The statute (section 133 of the executors’ and administrators’ act, Gen. Stat. 1901, § 2938) says of a deed executed as was the one in this case that it shall “be received in all courts as presumptive evidence that the executor or administrator in all respects observed the directions and complied with the requisitions of the law, and shall vest the title in the purchaser in like manner as if conveyed by the deceased in his lifetime.”
Is it possible that this statute goes for naught, and in a collateral attack all errors committed by the court in ordering such deed may be brought to light? I confess myself unable to say where such a rule will lead us. The authorities opposing such rule are so abundant' that I shall not cite them.
Let us illustrate : A guardian, being ordered to dispose of a minor’s property for his sustenance, educa*635tion, or other proper purpose, makes a sale to the husband or wife for a full consideration ; the consideration is paid and the sale is confirmed; every one has acted in the best of faith and in the honest belief that the law has been in all respects fully complied with ; and the money received by the guardian is expended for the purposes desired. Some years thereafter the ward brings an action in ejectment. The purchaser, without being recompensed in any manner for the money paid by him, is wholly deprived of his title, as it will be remembered that the court in this case holds that such a sale is absolutely void, and, if so, no necessity for a tender or repayment exists as a prerequisite for recovery. I have searched the books in vain to find warrant or authority for such injustice. None of the cases cited in the majority opinion goes to that extent. It is only where a trustee sells to himself— that is, where there is no sale — that this rule obtains. '
Take, for instance, the case of Tyler v. Sanborn, supra, where an executor sold to his wife. Such sale was held to be voidable only, the court directing that the conveyance should be canceled upon repayment of the amount received by the executor with interest thereon.
In the case of Davoue v. Fanning, 2 Johns. Ch. 252, which is the leading case in this country, where the executor caused lands to be purchased for the benefit of his wife, such sale was ordered to be set aside upon condition that the consideration money be repaid. The same is true in the case of Riddle & Parker v. Roll et al., 24 Ohio St. 572. In the other cases cited where sales were held void, the sale was made by the trustee to himself or indirectly in his interest.

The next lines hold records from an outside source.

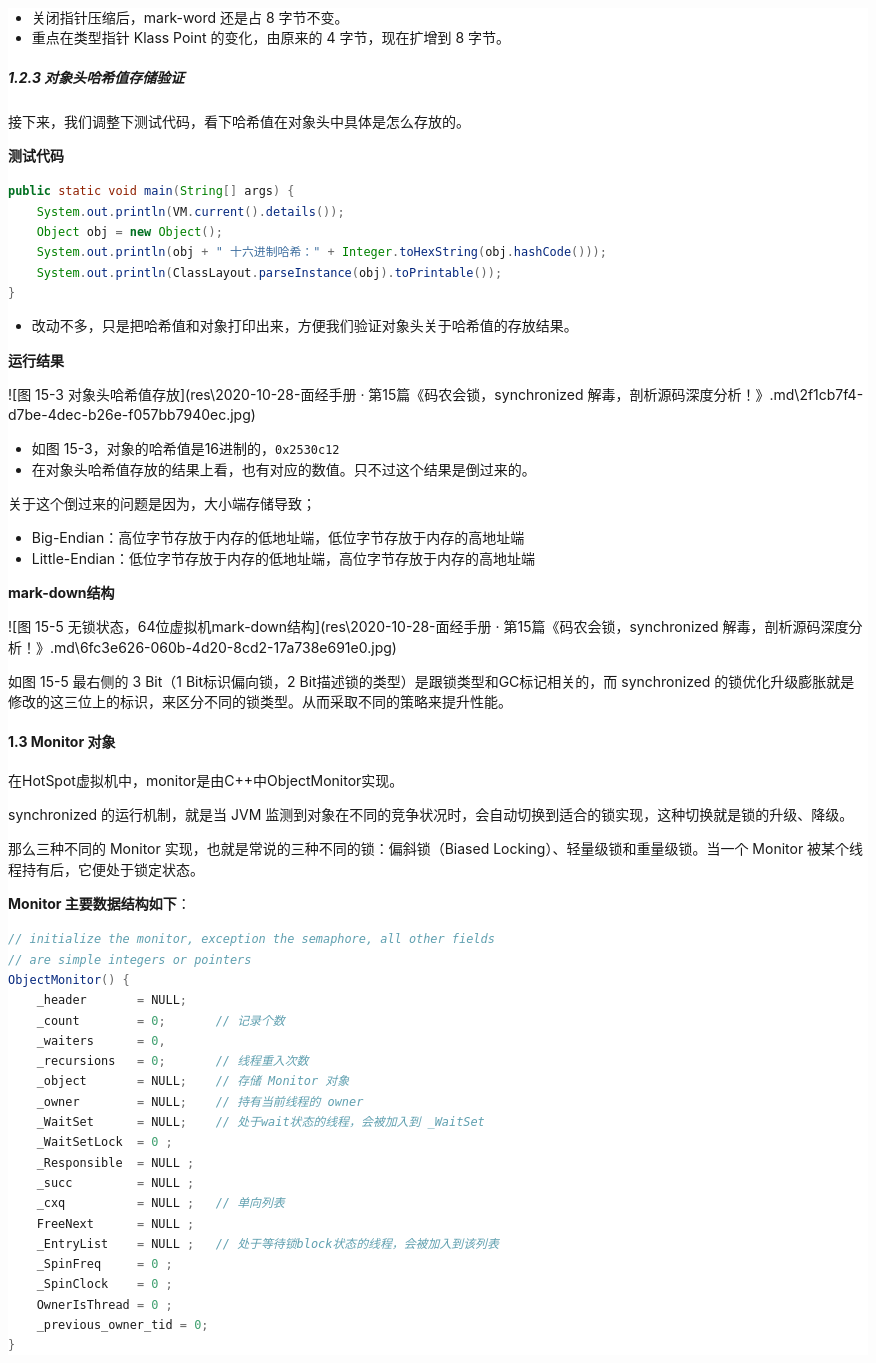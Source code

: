 - 关闭指针压缩后，mark-word 还是占 8 字节不变。
- 重点在类型指针 Klass Point 的变化，由原来的 4 字节，现在扩增到 8 字节。

##### 1.2.3 对象头哈希值存储验证

接下来，我们调整下测试代码，看下哈希值在对象头中具体是怎么存放的。

**测试代码**

```java
public static void main(String[] args) {
    System.out.println(VM.current().details());
    Object obj = new Object();
    System.out.println(obj + " 十六进制哈希：" + Integer.toHexString(obj.hashCode()));
    System.out.println(ClassLayout.parseInstance(obj).toPrintable());
}
```

- 改动不多，只是把哈希值和对象打印出来，方便我们验证对象头关于哈希值的存放结果。

**运行结果**

![图 15-3 对象头哈希值存放](res\2020-10-28-面经手册 · 第15篇《码农会锁，synchronized 解毒，剖析源码深度分析！》.md\2f1cb7f4-d7be-4dec-b26e-f057bb7940ec.jpg)

- 如图 15-3，对象的哈希值是16进制的，`0x2530c12`
- 在对象头哈希值存放的结果上看，也有对应的数值。只不过这个结果是倒过来的。

关于这个倒过来的问题是因为，大小端存储导致；

- Big-Endian：高位字节存放于内存的低地址端，低位字节存放于内存的高地址端
- Little-Endian：低位字节存放于内存的低地址端，高位字节存放于内存的高地址端

**mark-down结构**

![图 15-5 无锁状态，64位虚拟机mark-down结构](res\2020-10-28-面经手册 · 第15篇《码农会锁，synchronized 解毒，剖析源码深度分析！》.md\6fc3e626-060b-4d20-8cd2-17a738e691e0.jpg)

如图 15-5 最右侧的 3 Bit（1 Bit标识偏向锁，2 Bit描述锁的类型）是跟锁类型和GC标记相关的，而 synchronized 的锁优化升级膨胀就是修改的这三位上的标识，来区分不同的锁类型。从而采取不同的策略来提升性能。

#### 1.3 Monitor 对象

在HotSpot虚拟机中，monitor是由C++中ObjectMonitor实现。

synchronized 的运行机制，就是当 JVM 监测到对象在不同的竞争状况时，会自动切换到适合的锁实现，这种切换就是锁的升级、降级。

那么三种不同的 Monitor 实现，也就是常说的三种不同的锁：偏斜锁（Biased Locking）、轻量级锁和重量级锁。当一个 Monitor 被某个线程持有后，它便处于锁定状态。

**Monitor 主要数据结构如下**：

```java
// initialize the monitor, exception the semaphore, all other fields
// are simple integers or pointers
ObjectMonitor() {
    _header       = NULL;
    _count        = 0;       // 记录个数
    _waiters      = 0,
    _recursions   = 0;       // 线程重入次数
    _object       = NULL;    // 存储 Monitor 对象
    _owner        = NULL;    // 持有当前线程的 owner
    _WaitSet      = NULL;    // 处于wait状态的线程，会被加入到 _WaitSet
    _WaitSetLock  = 0 ;
    _Responsible  = NULL ;
    _succ         = NULL ;
    _cxq          = NULL ;   // 单向列表
    FreeNext      = NULL ;
    _EntryList    = NULL ;   // 处于等待锁block状态的线程，会被加入到该列表
    _SpinFreq     = 0 ;
    _SpinClock    = 0 ;
    OwnerIsThread = 0 ;
    _previous_owner_tid = 0;
}
```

*636It is urged in this case that the form of the action is such that the setting aside of the sale cannot be conditioned upon an equitable adjustment of the price paid. If this be so, so much the worse for the plaintiff. It was she who selected the form of the action. Surely the defendant ought not to be wronged, because she selected such an action as would not permit him to be dealt with honestly. I do not believe the plaintiff ought to be permitted to recover the land and retain the price honestly paid for it.